Figure i could drive 3-4 hours max from the Toledo area for a single day trip........... Anyone know of a link that shows the smaller accesible PUBLIC waters in the southern half of MI? Or if anyone makes trips up there - where do you go? Houghton Lake has been mentioned but that looks like a huge lake by my NW OH standards.  Smaller lakes would be fine by me.


----------



## fish master (Dec 24, 2005)

heres a web site i used when i took my trip up there.... its like OGF
http://www.michigan-sportsman.com/forum/forumdisplay.php?f=69


----------



## gaterman (Dec 29, 2010)

You will have to go more north than sothern MI. I live in hillsdale area and there is no ice here. I think you will need to go past lansing at lest to find ice if not further. I hope with this cold front coming will fix that problem. Get on 127 and head north. Let us know what you find.


----------



## Bowhunter57 (Feb 9, 2011)

AtticaFish,
I read a post about some guys ice fishing in the Cadillac, Michigan area. I used to bowhunt the Manistee Nat. Forest there and there are some nice lakes in that area that are open to the public. It might be a bit farther than you care to drive, but the way the winter weather is going for us Buckeyes, a person that's interested in doing ANY ice fishing this year may have to do some driving. 

After watching this video, I've given some thought to making a 4 day fishing trip to the Wisconsin area of Lake Michigan.





Good luck!
Bowhunter57


----------



## fishintechnician (Jul 20, 2007)

dont get why they are on just a peice of chucnk ice, looks like the boated to theat peice and are fishing from it......doesnt seem real safe


----------



## big red (Feb 4, 2010)

i go to mich 3-4 times a year.fish with a good friend.we fish in the brighton and howell area.do really go on pike and pan fish.a couple of the lakes are whitmore and zooky lakes.
there are several lakes in that area that are state lakes and accessible.they will take you les than 2 hrs to get to any one of them.


----------



## Bowhunter57 (Feb 9, 2011)

fishintechnician said:


> dont get why they are on just a peice of chucnk ice, looks like the boated to theat peice and are fishing from it......doesnt seem real safe


fishintechnician,
I've asked the same question(s).
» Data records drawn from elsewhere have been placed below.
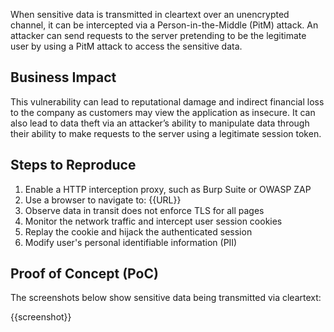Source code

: When sensitive data is transmitted in cleartext over an unencrypted channel, it can be intercepted via a Person-in-the-Middle (PitM) attack. An attacker can send requests to the server pretending to be the legitimate user by using a PitM attack to access the sensitive data.

## Business Impact

This vulnerability can lead to reputational damage and indirect financial loss to the company as customers may view the application as insecure. It can also lead to data theft via an attacker’s ability to manipulate data through their ability to make requests to the server using a legitimate session token.

## Steps to Reproduce

1. Enable a HTTP interception proxy, such as Burp Suite or OWASP ZAP
1. Use a browser to navigate to: {{URL}}
1. Observe data in transit does not enforce TLS for all pages
1. Monitor the network traffic and intercept user session cookies
1. Replay the cookie and hijack the authenticated session
1. Modify user's personal identifiable information (PII)

## Proof of Concept (PoC)

The screenshots below show sensitive data being transmitted via cleartext:

{{screenshot}}
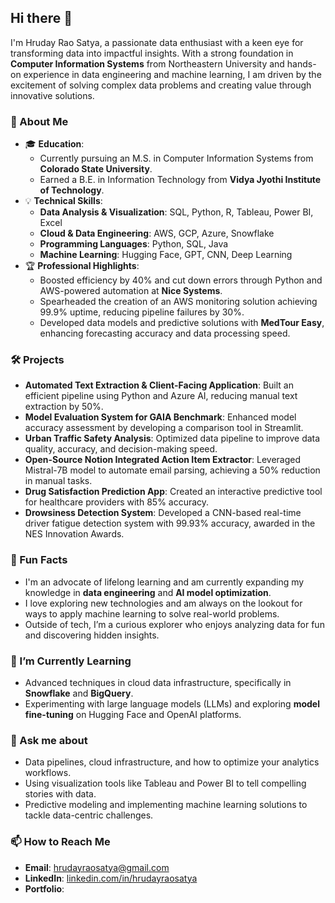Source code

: ## Hi there 👋

I'm Hruday Rao Satya, a passionate data enthusiast with a keen eye for transforming data into impactful insights. With a strong foundation in **Computer Information Systems** from Northeastern University and hands-on experience in data engineering and machine learning, I am driven by the excitement of solving complex data problems and creating value through innovative solutions.

### 🚀 About Me
- 🎓 **Education**: 
  - Currently pursuing an M.S. in Computer Information Systems from **Colorado State University**.
  - Earned a B.E. in Information Technology from **Vidya Jyothi Institute of Technology**.
- 💡 **Technical Skills**: 
  - **Data Analysis & Visualization**: SQL, Python, R, Tableau, Power BI, Excel
  - **Cloud & Data Engineering**: AWS, GCP, Azure, Snowflake
  - **Programming Languages**: Python, SQL, Java
  - **Machine Learning**: Hugging Face, GPT, CNN, Deep Learning
- 🏆 **Professional Highlights**:
  - Boosted efficiency by 40% and cut down errors through Python and AWS-powered automation at **Nice Systems**.
  - Spearheaded the creation of an AWS monitoring solution achieving 99.9% uptime, reducing pipeline failures by 30%.
  - Developed data models and predictive solutions with **MedTour Easy**, enhancing forecasting accuracy and data processing speed.

### 🛠 Projects
- **Automated Text Extraction & Client-Facing Application**: Built an efficient pipeline using Python and Azure AI, reducing manual text extraction by 50%.
- **Model Evaluation System for GAIA Benchmark**: Enhanced model accuracy assessment by developing a comparison tool in Streamlit.
- **Urban Traffic Safety Analysis**: Optimized data pipeline to improve data quality, accuracy, and decision-making speed.
- **Open-Source Notion Integrated Action Item Extractor**: Leveraged Mistral-7B model to automate email parsing, achieving a 50% reduction in manual tasks.
- **Drug Satisfaction Prediction App**: Created an interactive predictive tool for healthcare providers with 85% accuracy.
- **Drowsiness Detection System**: Developed a CNN-based real-time driver fatigue detection system with 99.93% accuracy, awarded in the NES Innovation Awards.

### 🤔 Fun Facts
- I'm an advocate of lifelong learning and am currently expanding my knowledge in **data engineering** and **AI model optimization**.
- I love exploring new technologies and am always on the lookout for ways to apply machine learning to solve real-world problems.
- Outside of tech, I’m a curious explorer who enjoys analyzing data for fun and discovering hidden insights.

### 🌱 I’m Currently Learning
- Advanced techniques in cloud data infrastructure, specifically in **Snowflake** and **BigQuery**.
- Experimenting with large language models (LLMs) and exploring **model fine-tuning** on Hugging Face and OpenAI platforms.

### 💬 Ask me about
- Data pipelines, cloud infrastructure, and how to optimize your analytics workflows.
- Using visualization tools like Tableau and Power BI to tell compelling stories with data.
- Predictive modeling and implementing machine learning solutions to tackle data-centric challenges.

### 📫 How to Reach Me
- **Email**: hrudayraosatya@gmail.com
- **LinkedIn**: [linkedin.com/in/hrudayraosatya](https://www.linkedin.com/in/hrudayraosatya/)
- **Portfolio**:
Espeically, when there's open water...they could be in a boat, using regular fishing equiment, life jackets and it would be a whole lot safer.

Whatever! 

Bowhunter57


----------



## 1977 walleye guy (Mar 11, 2006)

Drove 6 hrs one way two weeks ago to ice fish on fletchers pond. obviously not a day trip, but it was a great 4 day trip.
Fishing was good for pike.


----------



## craig (Feb 9, 2008)

Ya it looked alittle sketchy ice wise, but that lookes well worth some drive time. That looks incredibly fun. Im more of an eye fisher man than trout but that would b great if it were closer. Never had to do this yet in my 8 yrs of ice fishing but thinking of maybe going some where up north when theres good ice to do some walleye/perch fishing.This weather is nice for the most part, im just jonesing for the ice bad. Want to use my new shanty, cant wait for the feel of a vibe getting slamed.Hopefully we all dont have to travel to get our ice fix, but it doesnt look good.


----------